Kudos to Cursive for misguidedly returning to that no-man’s land of the goth-drenched concept album. Their recent release, I Am Gemini — follow-up to 2009’s Mama, I’m Swollen — attempts to reanimate a corpse by cobbling fairytale influences, carnival oddities and the too-likely tale of estranged twins, Cassius and Pollock, whose reunion engenders a contrived battle between good and evil.
An intriguing premise, perhaps, though hardly a novel one. Its execution is similarly stale, but with merits. Grounded in pounding drums, harmonious guitars and catchy riffs, the production on Gemini is semi-enjoyable. Each song is atmospherically unique, from the promising opening track “This House Alive,” which begins tranquilly and builds into a barrage of drums, to the eager stop-and-go rhythm of “Wowowow.”
Yet no song is a self-contained vignette; worse, the album isn’t cohesive. Frontman Tim Kasher is lyrically confident, but loses the listener in his labyrinth of poorly-executed motifs of split-personalities, bloodletting and demons.

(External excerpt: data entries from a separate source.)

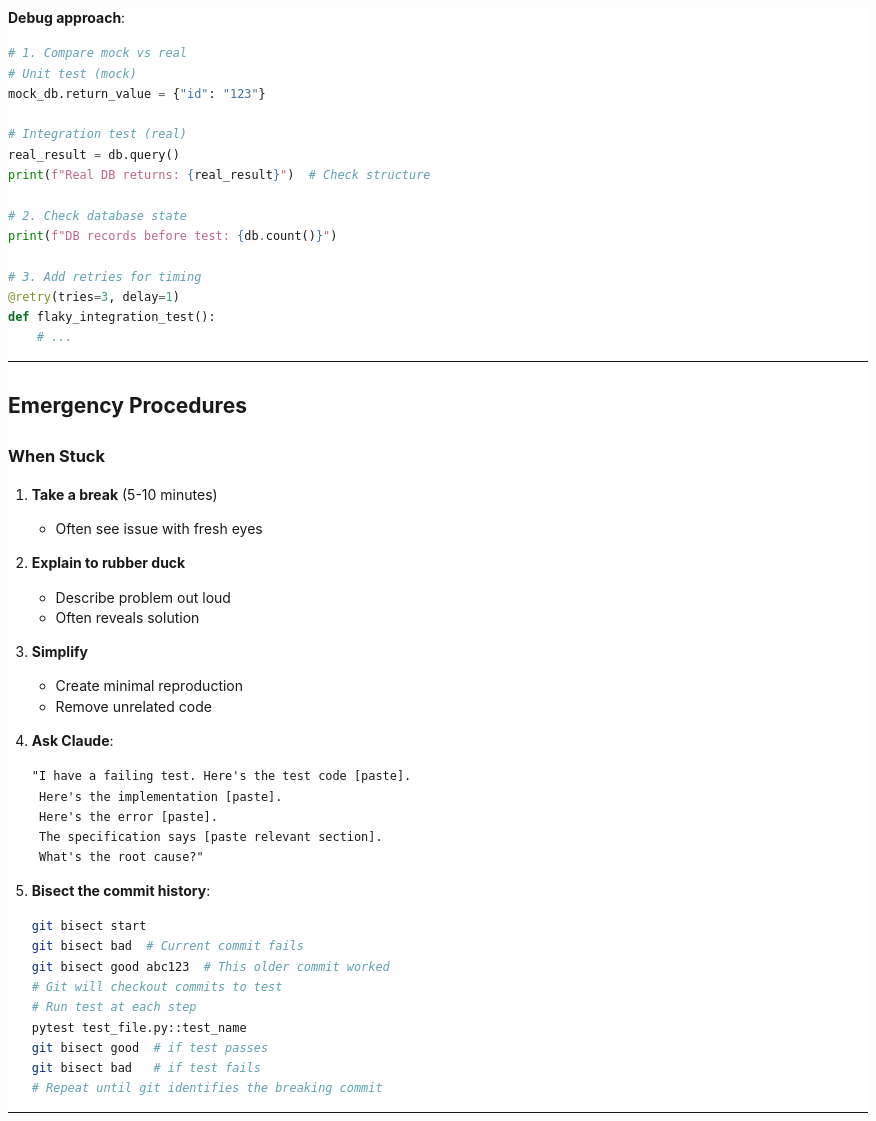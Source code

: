 **Debug approach**:
```python
# 1. Compare mock vs real
# Unit test (mock)
mock_db.return_value = {"id": "123"}

# Integration test (real)
real_result = db.query()
print(f"Real DB returns: {real_result}")  # Check structure

# 2. Check database state
print(f"DB records before test: {db.count()}")

# 3. Add retries for timing
@retry(tries=3, delay=1)
def flaky_integration_test():
    # ...
```

---

## Emergency Procedures

### When Stuck

1. **Take a break** (5-10 minutes)
   - Often see issue with fresh eyes

2. **Explain to rubber duck**
   - Describe problem out loud
   - Often reveals solution

3. **Simplify**
   - Create minimal reproduction
   - Remove unrelated code

4. **Ask Claude**:
   ```
   "I have a failing test. Here's the test code [paste].
    Here's the implementation [paste].
    Here's the error [paste].
    The specification says [paste relevant section].
    What's the root cause?"
   ```

5. **Bisect the commit history**:
   ```bash
   git bisect start
   git bisect bad  # Current commit fails
   git bisect good abc123  # This older commit worked
   # Git will checkout commits to test
   # Run test at each step
   pytest test_file.py::test_name
   git bisect good  # if test passes
   git bisect bad   # if test fails
   # Repeat until git identifies the breaking commit
   ```

---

Moreover, Gemini comes off as a gimmick. Cliches pander as poetry in the single “The Cat and the Mouse,” where Kasher unironically beckons, “here kitty, kitty.” In “Twin Dragon/Hello Skeleton,” Kasher brazenly sings of “little piggies running from the majesty of Gemini,” and threatens: “I’ll huff and I’ll puff and I’ll blow this house up.” It’s cringe-worthy; one wishes Kasher would take his advice from “Twin Dragon/Hello Skeleton” and “quit this bravado bullshit.”
Cursive’s hackneyed attempt at a supernatural fairytale is rife with plot-cheapening cliches. The band’s musical Frankenstein falls flat — uninspired and lumbering, the story is too demented to work.